Fig. 5 L’implant (Replace Select Tapered, Nobel Biocare) est relativement court, en raison de la perte osseuse horizontale (10 mm et un diamètre de 4,3 mm). La position apicale verticale prévue, correspondait approximativement à celle de la racine dentaire extraite.
Fig. 6 L’épaulement de l’implant inséré avec une stabilité primaire suffisante (35 Ncm), est en position apicale à environ 1 mm du bord de l’os crestal vestibulaire. Transversalement, il est décalé d’environ 1 mm ver le palais, afin d’obtenir une distance optimale par rapport à la lamelle vestibulaire. L’orientation vestibulaire de l’un des trois canaux internes peut être nettement observée.
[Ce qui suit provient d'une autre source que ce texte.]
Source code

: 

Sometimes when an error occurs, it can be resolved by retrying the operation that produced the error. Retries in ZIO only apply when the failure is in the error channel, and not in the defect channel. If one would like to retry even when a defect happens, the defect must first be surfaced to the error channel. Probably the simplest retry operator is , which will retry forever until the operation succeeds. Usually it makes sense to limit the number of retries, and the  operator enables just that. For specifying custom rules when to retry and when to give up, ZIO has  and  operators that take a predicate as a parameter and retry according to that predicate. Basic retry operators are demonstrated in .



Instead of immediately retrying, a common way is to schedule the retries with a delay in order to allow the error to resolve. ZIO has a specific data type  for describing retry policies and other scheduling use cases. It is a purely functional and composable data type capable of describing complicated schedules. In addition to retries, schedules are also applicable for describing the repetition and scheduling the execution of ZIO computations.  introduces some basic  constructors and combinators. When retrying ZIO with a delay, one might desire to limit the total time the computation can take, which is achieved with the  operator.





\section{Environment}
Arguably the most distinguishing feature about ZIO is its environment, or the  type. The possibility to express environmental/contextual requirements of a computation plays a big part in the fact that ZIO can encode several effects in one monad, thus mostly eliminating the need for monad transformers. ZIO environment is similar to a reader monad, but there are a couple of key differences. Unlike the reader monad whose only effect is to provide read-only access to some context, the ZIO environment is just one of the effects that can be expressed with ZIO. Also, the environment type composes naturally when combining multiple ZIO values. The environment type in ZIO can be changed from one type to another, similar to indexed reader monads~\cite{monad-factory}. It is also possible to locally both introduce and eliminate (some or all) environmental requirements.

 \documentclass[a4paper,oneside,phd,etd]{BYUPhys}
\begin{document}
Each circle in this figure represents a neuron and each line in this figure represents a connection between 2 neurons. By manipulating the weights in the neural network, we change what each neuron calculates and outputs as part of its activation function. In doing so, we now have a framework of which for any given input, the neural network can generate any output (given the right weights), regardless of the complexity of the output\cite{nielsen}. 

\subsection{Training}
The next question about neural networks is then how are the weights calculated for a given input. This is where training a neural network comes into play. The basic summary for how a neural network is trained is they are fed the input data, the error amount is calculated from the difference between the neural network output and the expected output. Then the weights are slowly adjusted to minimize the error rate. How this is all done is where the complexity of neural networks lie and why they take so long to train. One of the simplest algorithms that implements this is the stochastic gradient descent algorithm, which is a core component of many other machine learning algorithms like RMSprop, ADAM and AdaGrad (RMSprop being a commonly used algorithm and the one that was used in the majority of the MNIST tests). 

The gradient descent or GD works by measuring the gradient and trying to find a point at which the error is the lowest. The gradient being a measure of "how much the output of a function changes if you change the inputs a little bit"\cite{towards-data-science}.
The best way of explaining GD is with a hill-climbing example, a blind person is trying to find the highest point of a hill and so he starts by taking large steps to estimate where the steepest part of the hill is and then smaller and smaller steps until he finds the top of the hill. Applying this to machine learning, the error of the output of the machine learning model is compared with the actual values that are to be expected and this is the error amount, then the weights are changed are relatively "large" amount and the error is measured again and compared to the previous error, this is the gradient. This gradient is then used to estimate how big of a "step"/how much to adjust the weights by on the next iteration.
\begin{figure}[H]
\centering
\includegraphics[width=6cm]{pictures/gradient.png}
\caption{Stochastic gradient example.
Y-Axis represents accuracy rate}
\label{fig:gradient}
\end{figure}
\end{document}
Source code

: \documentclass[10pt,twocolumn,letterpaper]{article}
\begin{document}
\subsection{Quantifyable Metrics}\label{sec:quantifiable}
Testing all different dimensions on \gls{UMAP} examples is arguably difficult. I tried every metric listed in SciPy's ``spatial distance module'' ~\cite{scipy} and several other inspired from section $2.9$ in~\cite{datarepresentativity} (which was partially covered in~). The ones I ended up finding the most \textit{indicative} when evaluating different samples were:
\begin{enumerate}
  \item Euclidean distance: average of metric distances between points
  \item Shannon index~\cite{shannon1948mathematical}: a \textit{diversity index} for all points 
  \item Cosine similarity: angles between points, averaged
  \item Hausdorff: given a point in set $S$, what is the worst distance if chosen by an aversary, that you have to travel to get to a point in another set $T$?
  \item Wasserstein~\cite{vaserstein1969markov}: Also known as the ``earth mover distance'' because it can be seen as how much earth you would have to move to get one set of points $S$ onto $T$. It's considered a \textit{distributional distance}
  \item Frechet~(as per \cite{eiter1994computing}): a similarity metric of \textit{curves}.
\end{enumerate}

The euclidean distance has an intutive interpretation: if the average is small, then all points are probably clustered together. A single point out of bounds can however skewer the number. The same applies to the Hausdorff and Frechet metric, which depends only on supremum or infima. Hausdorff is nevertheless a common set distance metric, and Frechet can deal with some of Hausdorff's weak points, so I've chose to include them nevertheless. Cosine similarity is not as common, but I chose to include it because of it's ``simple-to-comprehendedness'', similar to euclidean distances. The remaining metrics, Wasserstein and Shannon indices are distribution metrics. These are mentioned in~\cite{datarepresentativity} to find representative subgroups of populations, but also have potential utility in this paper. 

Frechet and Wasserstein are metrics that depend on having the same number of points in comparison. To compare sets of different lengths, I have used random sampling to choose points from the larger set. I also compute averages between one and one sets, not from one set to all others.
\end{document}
Fig. 7 La radiographie montre l’implant avec le pilier temporaire. La distance du bord de l’os au point de contact de la couronne est d’environ 5 mm, en raison de perte osseuse marginale.
Fig. 8 La coiffe de transfert servant à la prise d’empreinte à ciel ouvert a été vissée. La position de l’implant a été communiquée au laboratoire, au moyen d’une clé de repositionnement en plastique.
Fig. 9 Au laboratoire, le technicien dentaire a préparé un pilier en titane fabriqué sur mesure (Esthetic Abutment), et façonné la couronne en composite provisoire, qui a été scellée seulement 24 heures après l’implantation.
Fig. 10 Deux mois plus tard, le tissu mou était stable et exempt d’inflammation. La couronne provisoire a été conçue de façon à éviter les points de contact statiques ou fonctionnels.
Fig. 11 Une nouvelle empreinte a été prise quatre semaines plus tard. Un pilier en dioxyde de zirconium a été vissé, et la couronne définitive, entièrement en céramique et fabriquée par technique CFAO, a été scellée. Le patient s’est montré ravi du résultat.